Malik Faisal Akram, 44, was killed by the FBI after holding four hostages at gunpoint inside Congregation Beth Israel synagogue in Colleyville, Texas, on Saturday (January 15).
As the tense standoff unfolded in Texas in the early hours of Sunday morning, the Akram family in Blackburn were visited by police and taken to Greenbank station where they were told of the shocking incident involving their son.
Huddled in the incident room at Greenbank, the family learned that 44-year-old Malik had infiltrated a synagogue during Shabbat services and had captured four hostages while armed with a pistol.
Mr Akram's brother Gulbar said his family spent hours speaking to him over the phone from the police station in Blackburn, where they urged him to surrender to US law enforcement.
But Gulbar said his family's desperate pleas went unheeded and "there was nothing we could have said to him or done that would have convinced him to surrender".
All of the hostages were later released without injury before FBI agents entered the building and suspect Malik was shot and killed in a firefight.
In statement posted on the Blackburn Muslim Community Facebook page, his brother said: "Salaam family and friends, it is with great sadness I will confirm my brother Faisal passed away in Texas, USA this morning.

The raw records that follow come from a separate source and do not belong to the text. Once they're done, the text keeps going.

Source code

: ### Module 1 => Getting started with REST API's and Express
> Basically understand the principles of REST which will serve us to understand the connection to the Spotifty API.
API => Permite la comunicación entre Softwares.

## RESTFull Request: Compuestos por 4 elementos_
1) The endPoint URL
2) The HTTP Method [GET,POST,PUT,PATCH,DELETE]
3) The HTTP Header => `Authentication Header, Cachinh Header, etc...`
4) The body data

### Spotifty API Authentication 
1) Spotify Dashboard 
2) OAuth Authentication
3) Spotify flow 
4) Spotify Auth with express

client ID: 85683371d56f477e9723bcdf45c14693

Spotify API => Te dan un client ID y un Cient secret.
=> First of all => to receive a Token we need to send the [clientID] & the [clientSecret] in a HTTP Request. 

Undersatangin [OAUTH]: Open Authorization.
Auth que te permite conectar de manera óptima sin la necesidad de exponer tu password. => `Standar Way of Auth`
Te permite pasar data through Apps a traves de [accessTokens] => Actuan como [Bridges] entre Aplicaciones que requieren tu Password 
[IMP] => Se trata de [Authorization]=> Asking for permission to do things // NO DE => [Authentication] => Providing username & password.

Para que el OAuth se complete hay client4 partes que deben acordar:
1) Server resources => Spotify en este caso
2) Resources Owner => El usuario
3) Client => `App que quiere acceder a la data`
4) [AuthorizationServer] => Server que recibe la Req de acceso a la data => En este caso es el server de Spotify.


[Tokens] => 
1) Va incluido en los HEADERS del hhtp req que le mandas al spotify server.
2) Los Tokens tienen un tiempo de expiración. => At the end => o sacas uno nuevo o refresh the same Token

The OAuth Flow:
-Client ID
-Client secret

"We are absolutely devastated as a family.
"We can't say much now as there is an ongoing FBI investigation.
"We would like to say that we as a family do not condone any of his actions and would like to sincerely apologise wholeheartedly to all the victims involved in the unfortunate incident.
"Sitting in the incident room last night at Greenbank until the early hours liaising with Faisal, the negotiators, FBI etc and although my brother was suffering from mental health issues we were confident that he would not harm the hostages.
"At around 3am the first person was released then an hour later he released the other 3 people through the fire door unharmed.
"A few minutes later a firefight was taking place and he was shot and killed. There was nothing we could have said to him or done that would have convinced him to surrender.
"The FBI are due to fly into the UK later today so we don't have much else to share at the moment.
"Obviously our priority will be to get him back to the UK for his funeral prayers although we have been warned it could take weeks."
Part of the siege was live-streamed on Facebook before being shut down, with Akram heard calling for the release of Aafia Siddiqui, a Pakistani neuroscientist suspected of having ties to al Qaeda.
She was convicted of trying to kill US military officers while in custody in Afghanistan.
Counter terrorism police in the North West said it is assisting the FBI with their investigation, with officers arresting two teenagers in south Manchester yesterday (Sunday, January 16).
Assistant Chief Constable Dominic Scally said: "Police forces in the region will continue to liaise with their local communities, including the Jewish community, and will put in place any necessary measures to provide reassurance to them.
"We continue to urge the public to report anything that might be linked to terrorism to police, by calling the Anti-Terrorist Hotline on 0800 789 321 – your call could save lives."